------ Records to use ------

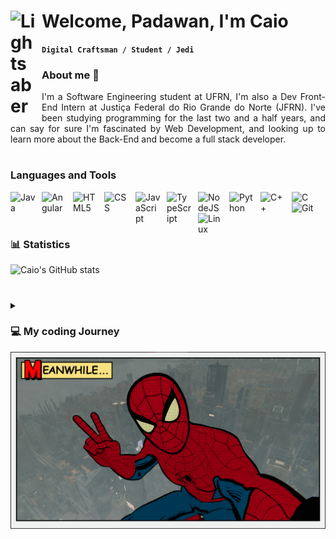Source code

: # Welcome, Padawan, I'm Caio <img align="left" alt="Lightsaber" width="40px" style="padding-right: 10px;" src="https://img.icons8.com/color/480/null/lightsaber.png"/>

**`Digital Craftsman / Student / Jedi`**
<h3> About me 👔 </h3>

<p style="text-align: justify">
  I'm a Software Engineering student at UFRN, I'm also a Dev Front-End Intern at Justiça Federal do Rio Grande do Norte (JFRN). I've been studying programming for the last two and a half years, and can say for sure I'm fascinated by Web Development, and looking up to learn more about the Back-End and become a full stack developer.
</p>

#

### Languages and Tools
<img align="left" alt="Java" width="40px" style="padding-right: 10px;" src="https://cdn.jsdelivr.net/gh/devicons/devicon/icons/java/java-original.svg"/>
<img align="left" alt="Angular" width="40px" style="padding-right: 10px;" src="https://cdn.jsdelivr.net/gh/devicons/devicon/icons/angularjs/angularjs-plain.svg"/>
<img align="left" alt="HTML5" width="40px" style="padding-right: 10px;" src="https://cdn.jsdelivr.net/gh/devicons/devicon/icons/html5/html5-original.svg"/>
<img align="left" alt="CSS" width="40px" style="padding-right: 10px;" src="https://cdn.jsdelivr.net/gh/devicons/devicon/icons/css3/css3-original.svg"/>
<img align="left" alt="JavaScript" width="40px" style="padding-right: 10px;" src="https://cdn.jsdelivr.net/gh/devicons/devicon/icons/javascript/javascript-plain.svg"/>
<img align="left" alt="TypeScript" width="40px" style="padding-right: 10px;" src="https://cdn.jsdelivr.net/gh/devicons/devicon/icons/typescript/typescript-plain.svg" />
<img align="left" alt="NodeJS" width="40px" style="padding-right: 10px;" src="https://cdn.jsdelivr.net/gh/devicons/devicon/icons/nodejs/nodejs-original.svg" />
<img align="left" alt="Python" width="40px" style="padding-right: 10px;" src="https://cdn.jsdelivr.net/gh/devicons/devicon/icons/python/python-original.svg" />   
<img align="left" alt="C++" width="40px" style="padding-right: 10px;" src="https://cdn.jsdelivr.net/gh/devicons/devicon/icons/cplusplus/cplusplus-original.svg"/>
<img align="left" alt="C" width="40px" style="padding-right: 10px;" src="https://cdn.jsdelivr.net/gh/devicons/devicon/icons/c/c-original.svg" />
<img align="left" alt="Git" width="40px" style="padding-right: 10px;" src="https://cdn.jsdelivr.net/gh/devicons/devicon/icons/git/git-original.svg" />
<img align="left" alt="Linux" width="40px" style="padding-right: 10px;" src="https://cdn.jsdelivr.net/gh/devicons/devicon/icons/linux/linux-original.svg" />

<br>
<br>

#



### 📊 Statistics
![Caio's GitHub stats](https://github-readme-stats.vercel.app/api?username=CaioVitorDM&show_icons=true&theme=dracula)

#

<details align="left">
  <summary><h3>💻 My coding Journey</h3></summary>
  <p style="text-align: justify">
  I started coding since 2021, that was when I began my Software Engineering Journey. At the beginning, it was actually pretty difficult, since I didn't have any base at programming. So, the college began and at first, I learned Python on the first semester, the basics of programming like variables declaration, functions, etc. Then, I learned C, with C came memory management, structs, vectors, etc. And then came the great breakthrough, C++ changed my whole life as programmer, it was when I first= met OOP and fell in love with it, with C++ I increased even more my developer's skills, working with OOP, data structures, librarys and started developing my first projects. In the middle time of all of this, I've also developed projects using IoT tools, such as ESP32 and Raspberry PI, some of them using NodeRED.
  <br>
  <br>
  In 2022, I was accepted in a Dev Internship at Justiça Federal do Rio Grande do Norte. There, I started learning Angular, HTML5, JavaScript, Java, Typescript, CSS and got better at my Git Versioning. And then, at 2023 I started studying Java at college, for a class called "Programming Language 2", working more with classes creation, packages, class methods, abstract classes, interfaces, etc.
  <br>
  <br>
  It hasn't been an easy journey, since I didn't know a single thing about programming two years ago. But that's the padawan journey, right? We train and get better until we're good enough, that's my goal.
  </p>
</details>

<img src="spider-banner.png">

------

- **Task directions**: Track down every line in the entries that includes the string "Angular", and copy it.

- **Answer for the task**:
<img align="left" alt="Angular" width="40px" style="padding-right: 10px;" src="https://cdn.jsdelivr.net/gh/devicons/devicon/icons/angularjs/angularjs-plain.svg"/>
  In 2022, I was accepted in a Dev Internship at Justiça Federal do Rio Grande do Norte. There, I started learning Angular, HTML5, JavaScript, Java, Typescript, CSS and got better at my Git Versioning. And then, at 2023 I started studying Java at college, for a class called "Programming Language 2", working more with classes creation, packages, class methods, abstract classes, interfaces, etc.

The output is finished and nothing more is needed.